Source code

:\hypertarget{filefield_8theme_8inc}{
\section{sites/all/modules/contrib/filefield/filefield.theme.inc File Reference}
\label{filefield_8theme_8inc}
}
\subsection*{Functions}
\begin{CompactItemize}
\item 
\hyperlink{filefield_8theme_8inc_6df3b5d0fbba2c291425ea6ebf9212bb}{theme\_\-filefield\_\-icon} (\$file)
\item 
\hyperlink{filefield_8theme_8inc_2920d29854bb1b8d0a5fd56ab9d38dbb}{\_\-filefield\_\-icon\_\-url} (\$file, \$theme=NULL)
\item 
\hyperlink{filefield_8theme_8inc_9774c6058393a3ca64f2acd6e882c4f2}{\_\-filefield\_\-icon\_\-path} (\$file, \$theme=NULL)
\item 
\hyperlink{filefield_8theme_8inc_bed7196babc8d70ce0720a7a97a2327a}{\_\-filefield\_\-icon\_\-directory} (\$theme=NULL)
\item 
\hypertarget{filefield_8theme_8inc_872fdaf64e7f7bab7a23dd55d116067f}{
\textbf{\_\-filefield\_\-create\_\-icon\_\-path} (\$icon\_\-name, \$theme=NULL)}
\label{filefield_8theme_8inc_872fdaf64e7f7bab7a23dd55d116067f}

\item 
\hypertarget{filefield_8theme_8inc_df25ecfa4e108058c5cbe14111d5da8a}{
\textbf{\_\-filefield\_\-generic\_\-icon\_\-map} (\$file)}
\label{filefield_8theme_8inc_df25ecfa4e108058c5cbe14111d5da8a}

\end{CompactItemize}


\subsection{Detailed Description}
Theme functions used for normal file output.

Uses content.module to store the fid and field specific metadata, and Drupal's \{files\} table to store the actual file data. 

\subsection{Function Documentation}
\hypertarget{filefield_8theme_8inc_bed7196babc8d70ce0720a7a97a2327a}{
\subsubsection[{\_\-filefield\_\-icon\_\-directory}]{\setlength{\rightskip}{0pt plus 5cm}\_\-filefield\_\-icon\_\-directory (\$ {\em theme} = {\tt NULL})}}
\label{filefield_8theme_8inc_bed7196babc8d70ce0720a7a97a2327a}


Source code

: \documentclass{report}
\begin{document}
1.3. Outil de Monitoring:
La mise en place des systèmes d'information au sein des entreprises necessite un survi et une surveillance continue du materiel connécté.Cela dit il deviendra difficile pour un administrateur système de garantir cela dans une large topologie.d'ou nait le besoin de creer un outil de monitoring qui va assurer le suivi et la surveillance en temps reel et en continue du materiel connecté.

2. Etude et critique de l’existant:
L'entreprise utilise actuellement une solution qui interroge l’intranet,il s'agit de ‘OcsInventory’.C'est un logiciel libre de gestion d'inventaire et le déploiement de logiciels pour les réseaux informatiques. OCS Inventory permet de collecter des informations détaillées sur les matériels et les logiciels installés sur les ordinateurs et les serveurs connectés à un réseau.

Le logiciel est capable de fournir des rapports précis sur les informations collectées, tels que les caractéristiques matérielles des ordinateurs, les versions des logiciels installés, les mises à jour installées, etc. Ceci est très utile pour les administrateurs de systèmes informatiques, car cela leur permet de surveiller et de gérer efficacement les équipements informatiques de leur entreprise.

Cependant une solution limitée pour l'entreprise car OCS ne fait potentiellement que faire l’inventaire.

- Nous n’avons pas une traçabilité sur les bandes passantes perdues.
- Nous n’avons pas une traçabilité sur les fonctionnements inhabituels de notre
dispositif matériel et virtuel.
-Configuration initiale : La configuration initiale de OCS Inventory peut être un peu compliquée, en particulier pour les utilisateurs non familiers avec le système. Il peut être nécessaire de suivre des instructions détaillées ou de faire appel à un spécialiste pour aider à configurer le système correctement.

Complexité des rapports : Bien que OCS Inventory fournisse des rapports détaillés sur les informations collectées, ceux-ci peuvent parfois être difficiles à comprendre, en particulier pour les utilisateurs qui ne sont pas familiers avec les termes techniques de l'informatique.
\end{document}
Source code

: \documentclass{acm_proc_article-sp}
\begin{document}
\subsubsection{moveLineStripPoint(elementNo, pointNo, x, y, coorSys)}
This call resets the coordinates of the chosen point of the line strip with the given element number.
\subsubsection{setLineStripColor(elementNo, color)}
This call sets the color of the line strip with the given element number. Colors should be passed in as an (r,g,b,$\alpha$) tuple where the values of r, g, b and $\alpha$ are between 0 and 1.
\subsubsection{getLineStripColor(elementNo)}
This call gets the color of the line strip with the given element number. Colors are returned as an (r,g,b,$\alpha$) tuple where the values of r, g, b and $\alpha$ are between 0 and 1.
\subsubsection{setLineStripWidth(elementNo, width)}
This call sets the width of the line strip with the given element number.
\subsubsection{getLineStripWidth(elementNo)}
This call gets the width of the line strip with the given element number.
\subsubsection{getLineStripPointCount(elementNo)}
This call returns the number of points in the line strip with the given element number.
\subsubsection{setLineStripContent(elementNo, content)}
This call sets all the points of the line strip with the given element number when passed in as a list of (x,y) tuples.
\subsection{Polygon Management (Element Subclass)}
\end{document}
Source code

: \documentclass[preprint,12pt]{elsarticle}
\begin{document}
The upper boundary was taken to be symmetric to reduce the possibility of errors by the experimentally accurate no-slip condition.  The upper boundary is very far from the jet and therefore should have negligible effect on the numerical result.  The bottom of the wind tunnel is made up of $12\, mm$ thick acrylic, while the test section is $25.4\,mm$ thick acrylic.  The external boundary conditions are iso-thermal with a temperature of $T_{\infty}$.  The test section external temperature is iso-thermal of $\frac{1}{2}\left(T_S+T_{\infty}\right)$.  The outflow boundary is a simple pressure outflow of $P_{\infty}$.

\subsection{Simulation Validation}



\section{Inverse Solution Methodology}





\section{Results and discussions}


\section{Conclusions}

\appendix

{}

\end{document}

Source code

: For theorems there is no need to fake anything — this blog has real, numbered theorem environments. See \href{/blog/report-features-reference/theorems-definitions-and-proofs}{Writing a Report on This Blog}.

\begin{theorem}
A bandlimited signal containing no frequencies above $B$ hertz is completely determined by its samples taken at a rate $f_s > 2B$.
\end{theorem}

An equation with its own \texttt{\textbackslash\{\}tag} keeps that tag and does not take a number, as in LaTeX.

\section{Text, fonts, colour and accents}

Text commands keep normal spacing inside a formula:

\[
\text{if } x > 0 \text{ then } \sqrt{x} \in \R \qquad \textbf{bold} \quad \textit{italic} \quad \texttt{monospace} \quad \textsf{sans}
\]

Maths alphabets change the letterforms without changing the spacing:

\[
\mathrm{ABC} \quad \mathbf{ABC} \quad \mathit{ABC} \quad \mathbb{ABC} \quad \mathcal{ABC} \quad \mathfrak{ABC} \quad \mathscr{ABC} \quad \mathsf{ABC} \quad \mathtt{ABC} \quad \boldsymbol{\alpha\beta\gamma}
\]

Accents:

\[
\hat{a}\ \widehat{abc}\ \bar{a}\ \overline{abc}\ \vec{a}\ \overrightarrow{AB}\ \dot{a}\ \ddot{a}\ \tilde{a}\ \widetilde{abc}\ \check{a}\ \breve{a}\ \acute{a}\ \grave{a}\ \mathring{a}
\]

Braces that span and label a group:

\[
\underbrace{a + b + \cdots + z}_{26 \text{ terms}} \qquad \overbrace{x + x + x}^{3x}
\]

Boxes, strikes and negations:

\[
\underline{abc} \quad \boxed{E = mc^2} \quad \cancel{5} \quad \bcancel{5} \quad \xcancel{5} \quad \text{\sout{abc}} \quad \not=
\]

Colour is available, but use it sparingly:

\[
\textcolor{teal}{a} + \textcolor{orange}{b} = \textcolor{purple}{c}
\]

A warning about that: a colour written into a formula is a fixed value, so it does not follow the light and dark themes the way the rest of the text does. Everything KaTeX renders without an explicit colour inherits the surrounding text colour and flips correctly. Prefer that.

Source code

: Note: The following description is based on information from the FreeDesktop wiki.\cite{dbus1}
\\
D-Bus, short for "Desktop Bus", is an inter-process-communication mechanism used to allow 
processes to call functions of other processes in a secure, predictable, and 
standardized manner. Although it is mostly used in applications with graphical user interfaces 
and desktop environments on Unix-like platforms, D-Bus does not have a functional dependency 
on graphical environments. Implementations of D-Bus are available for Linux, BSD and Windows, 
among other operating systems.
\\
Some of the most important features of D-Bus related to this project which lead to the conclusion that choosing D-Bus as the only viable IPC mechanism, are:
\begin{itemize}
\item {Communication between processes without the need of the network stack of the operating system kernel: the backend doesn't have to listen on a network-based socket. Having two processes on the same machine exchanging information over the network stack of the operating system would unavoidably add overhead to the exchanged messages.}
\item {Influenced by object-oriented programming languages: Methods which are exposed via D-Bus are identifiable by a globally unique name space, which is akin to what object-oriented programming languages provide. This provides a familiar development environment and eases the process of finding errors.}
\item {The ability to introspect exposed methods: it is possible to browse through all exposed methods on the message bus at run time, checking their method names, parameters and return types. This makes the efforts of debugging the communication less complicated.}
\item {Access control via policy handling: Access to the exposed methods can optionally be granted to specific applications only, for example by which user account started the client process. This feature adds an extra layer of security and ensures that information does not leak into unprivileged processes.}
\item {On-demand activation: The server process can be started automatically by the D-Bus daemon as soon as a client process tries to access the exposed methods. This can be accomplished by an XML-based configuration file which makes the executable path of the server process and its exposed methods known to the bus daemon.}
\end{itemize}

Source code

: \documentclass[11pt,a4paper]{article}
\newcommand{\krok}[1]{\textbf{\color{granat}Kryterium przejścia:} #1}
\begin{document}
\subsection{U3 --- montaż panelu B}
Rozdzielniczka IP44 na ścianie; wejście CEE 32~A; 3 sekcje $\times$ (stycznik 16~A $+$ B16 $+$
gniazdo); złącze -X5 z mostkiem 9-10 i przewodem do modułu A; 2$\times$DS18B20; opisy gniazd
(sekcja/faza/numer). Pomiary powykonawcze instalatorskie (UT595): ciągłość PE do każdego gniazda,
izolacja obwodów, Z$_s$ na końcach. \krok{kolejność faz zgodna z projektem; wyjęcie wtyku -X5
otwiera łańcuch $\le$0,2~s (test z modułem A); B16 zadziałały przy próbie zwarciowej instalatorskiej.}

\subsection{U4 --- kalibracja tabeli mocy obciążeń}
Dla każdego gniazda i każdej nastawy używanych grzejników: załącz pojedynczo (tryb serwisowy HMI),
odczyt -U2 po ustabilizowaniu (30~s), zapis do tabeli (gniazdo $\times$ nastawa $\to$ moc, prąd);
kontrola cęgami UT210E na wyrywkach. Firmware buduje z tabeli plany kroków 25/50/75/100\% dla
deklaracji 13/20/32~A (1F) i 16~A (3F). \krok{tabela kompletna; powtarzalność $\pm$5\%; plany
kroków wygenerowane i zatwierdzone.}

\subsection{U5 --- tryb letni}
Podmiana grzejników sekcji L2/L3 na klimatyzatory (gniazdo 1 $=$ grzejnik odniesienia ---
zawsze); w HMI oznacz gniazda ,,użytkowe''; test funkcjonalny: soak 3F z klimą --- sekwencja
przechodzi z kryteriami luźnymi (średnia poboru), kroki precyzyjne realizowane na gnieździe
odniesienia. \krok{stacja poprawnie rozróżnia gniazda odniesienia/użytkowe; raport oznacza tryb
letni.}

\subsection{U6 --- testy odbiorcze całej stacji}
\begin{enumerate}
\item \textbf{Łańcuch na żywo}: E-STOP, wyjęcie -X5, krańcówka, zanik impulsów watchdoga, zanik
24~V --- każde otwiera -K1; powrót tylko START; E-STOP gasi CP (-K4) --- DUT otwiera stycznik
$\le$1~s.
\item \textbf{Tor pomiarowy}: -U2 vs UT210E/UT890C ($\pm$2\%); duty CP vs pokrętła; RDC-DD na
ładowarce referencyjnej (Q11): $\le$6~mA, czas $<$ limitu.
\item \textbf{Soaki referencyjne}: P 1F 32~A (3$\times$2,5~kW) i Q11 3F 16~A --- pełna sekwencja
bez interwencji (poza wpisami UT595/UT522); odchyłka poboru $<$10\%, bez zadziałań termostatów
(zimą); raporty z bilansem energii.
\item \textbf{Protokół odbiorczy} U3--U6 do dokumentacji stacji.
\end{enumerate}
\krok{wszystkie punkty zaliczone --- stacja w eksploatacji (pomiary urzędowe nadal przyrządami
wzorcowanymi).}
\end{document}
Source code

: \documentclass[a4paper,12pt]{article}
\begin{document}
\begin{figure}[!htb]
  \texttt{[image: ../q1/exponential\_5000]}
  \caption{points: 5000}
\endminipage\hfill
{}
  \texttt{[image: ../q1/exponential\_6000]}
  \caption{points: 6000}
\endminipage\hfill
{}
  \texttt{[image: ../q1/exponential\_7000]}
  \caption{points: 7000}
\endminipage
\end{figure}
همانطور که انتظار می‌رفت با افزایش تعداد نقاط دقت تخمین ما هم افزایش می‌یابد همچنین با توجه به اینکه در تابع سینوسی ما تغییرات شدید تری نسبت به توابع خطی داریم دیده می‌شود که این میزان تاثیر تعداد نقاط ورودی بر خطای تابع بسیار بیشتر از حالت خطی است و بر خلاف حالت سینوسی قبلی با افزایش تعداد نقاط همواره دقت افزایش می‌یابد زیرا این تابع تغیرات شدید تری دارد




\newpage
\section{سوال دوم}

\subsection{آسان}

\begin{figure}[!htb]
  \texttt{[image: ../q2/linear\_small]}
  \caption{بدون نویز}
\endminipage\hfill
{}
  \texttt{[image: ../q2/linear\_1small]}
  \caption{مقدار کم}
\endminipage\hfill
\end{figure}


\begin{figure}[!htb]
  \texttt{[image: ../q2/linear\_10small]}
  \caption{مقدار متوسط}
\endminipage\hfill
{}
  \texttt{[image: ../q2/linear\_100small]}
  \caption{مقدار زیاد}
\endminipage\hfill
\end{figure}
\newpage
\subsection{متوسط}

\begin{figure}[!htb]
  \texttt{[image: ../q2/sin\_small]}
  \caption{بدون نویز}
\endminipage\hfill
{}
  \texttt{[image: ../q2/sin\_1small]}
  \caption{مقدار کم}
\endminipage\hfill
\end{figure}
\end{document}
········
== ACTION ITEM ==
All that is wanted is an exact copy of the lines above from the one with "24~V --- każde" through the one with "bez interwencji (poza", with both ends included.

== RESPONSE ==
24~V --- każde otwiera -K1; powrót tylko START; E-STOP gasi CP (-K4) --- DUT otwiera stycznik
$\le$1~s.
\item \textbf{Tor pomiarowy}: -U2 vs UT210E/UT890C ($\pm$2\%); duty CP vs pokrętła; RDC-DD na
ładowarce referencyjnej (Q11): $\le$6~mA, czas $<$ limitu.
\item \textbf{Soaki referencyjne}: P 1F 32~A (3$\times$2,5~kW) i Q11 3F 16~A --- pełna sekwencja
bez interwencji (poza wpisami UT595/UT522); odchyłka poboru $<$10\%, bez zadziałań termostatów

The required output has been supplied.